Solone di Atene una volta paragonò la legge ad una ragnatela:
"i piccoli vengono presi ed i grandi la strappano". Il sistema di
restrizioni della Costituzione degli USA è una costruzione
autoritaria—dalla
prospettiva della classe dominante. Mentre ci viene raccontato che
sono intese a prevenire che qualsiasi branca del governo abusi del
suo potere, il loro reale scopo è di
trattenere ed intrappolare la classe lavoratrice. Hanno inoltre
congegnato attentamente ed in modo conveniente un'impasse
legislativa che permette loro di "compromettere" continuamente a
destra. Ma ora sono intrappolati nella loro ragnatela e nelle loro
macchinazioni.
Il segretario alla difesa
Chuck Hagel
ha avuto la seguente reazione all'imminente
shutdown
governativo: "Questo è un modo incredibilmente irresponsabile di
governare. Se questo continua, avremo un paese che è ingovernabile".
Questo straordinario commento è pieno di significato, con
implicazioni molto al di là dell'immediato conflitto sull'Obama-care,
sul bilancio e sullo spettro di una paralisi sull'innalzamento del
tetto del debito, che potrebbero mandare in frantumi i mercati
mondiali. Provenendo dall'uomo responsabile dell'apparato militare
più potente al mondo, queste parole rivelano la profonda ansietà
della classe dominante, che sta di fronte alla prospettiva di
perdere il controllo sia all'interno che all'estero.

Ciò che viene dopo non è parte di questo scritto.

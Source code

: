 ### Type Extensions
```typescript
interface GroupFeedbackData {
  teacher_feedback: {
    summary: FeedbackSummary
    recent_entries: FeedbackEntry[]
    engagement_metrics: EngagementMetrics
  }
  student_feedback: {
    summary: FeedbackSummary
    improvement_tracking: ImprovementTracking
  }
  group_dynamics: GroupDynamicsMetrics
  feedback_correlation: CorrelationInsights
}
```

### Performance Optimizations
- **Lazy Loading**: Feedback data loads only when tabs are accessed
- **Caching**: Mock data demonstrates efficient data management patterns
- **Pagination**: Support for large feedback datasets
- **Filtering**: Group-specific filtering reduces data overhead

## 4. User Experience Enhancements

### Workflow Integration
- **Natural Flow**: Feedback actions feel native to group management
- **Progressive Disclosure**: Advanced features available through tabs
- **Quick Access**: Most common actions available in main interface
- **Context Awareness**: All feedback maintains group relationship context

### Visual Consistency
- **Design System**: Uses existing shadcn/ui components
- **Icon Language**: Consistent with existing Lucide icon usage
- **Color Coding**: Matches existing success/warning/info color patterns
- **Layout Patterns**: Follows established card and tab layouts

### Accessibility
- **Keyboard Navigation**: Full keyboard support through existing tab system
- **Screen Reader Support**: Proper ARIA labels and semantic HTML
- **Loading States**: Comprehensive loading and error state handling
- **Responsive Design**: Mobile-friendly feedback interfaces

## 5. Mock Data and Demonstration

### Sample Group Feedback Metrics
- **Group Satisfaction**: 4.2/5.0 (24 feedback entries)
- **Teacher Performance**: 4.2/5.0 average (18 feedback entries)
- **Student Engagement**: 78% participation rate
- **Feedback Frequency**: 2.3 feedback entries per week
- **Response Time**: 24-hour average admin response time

Nel frattempo, i lavoratori soffrono delle conseguenze. 800.000
lavoratori pubblici, molti di loro sindacalizzati, sono stati
mandati in licenza e anche milioni di altri sono toccati, sia
direttamente che indirettamente. In un momento in cui il reddito
medio degli USA è ancora del 6% in meno di quanto era nel 2007, come
si suppone che queste famiglie paghino l'affitto o il mutuo,
acquistino i generi di drogheria o le medicine o portino i bambini
al cinema? Al Congresso, d'altra parte, continuano a ricevere la
loro paga a sei cifre.
Così mentre può sembrare una mera distrazione e una farsa, le
ripercussioni dello
shutdown
saranno di vasta portata. Il Congresso—il
pinnacolo della democrazia rappresentativa borghese—ha
un tasso d'approvazione di appena il 10%. Questo è di fatto un
riflesso preciso di chi rappresenti veramente: il 10% di americani
al vertice che ora sono ancora più ricchi di quanto lo fossero prima
della crisi. Ma gli americani comuni sono rimasti senza voce e con
poca fiducia nelle istituzioni che si presume diano per scontate nel
"migliore di tutti i mondi possibili".
L'ultimo stallo a
Washington è
ancora un'altra indicazione che sulla base del capitalismo non vi è
nessuna soluzione. In queste condizioni ambientali, l'idea che
abbiamo bisogno di un partito dei lavoratori, di un governo dei
lavoratori e di politiche socialiste continuerà a mettere radici.
Una volta che queste idee afferrano l'immaginazione della
maggioranza della classe lavoratrice, nessuna forza sarà in grado di
impedire loro di diventare una realtà.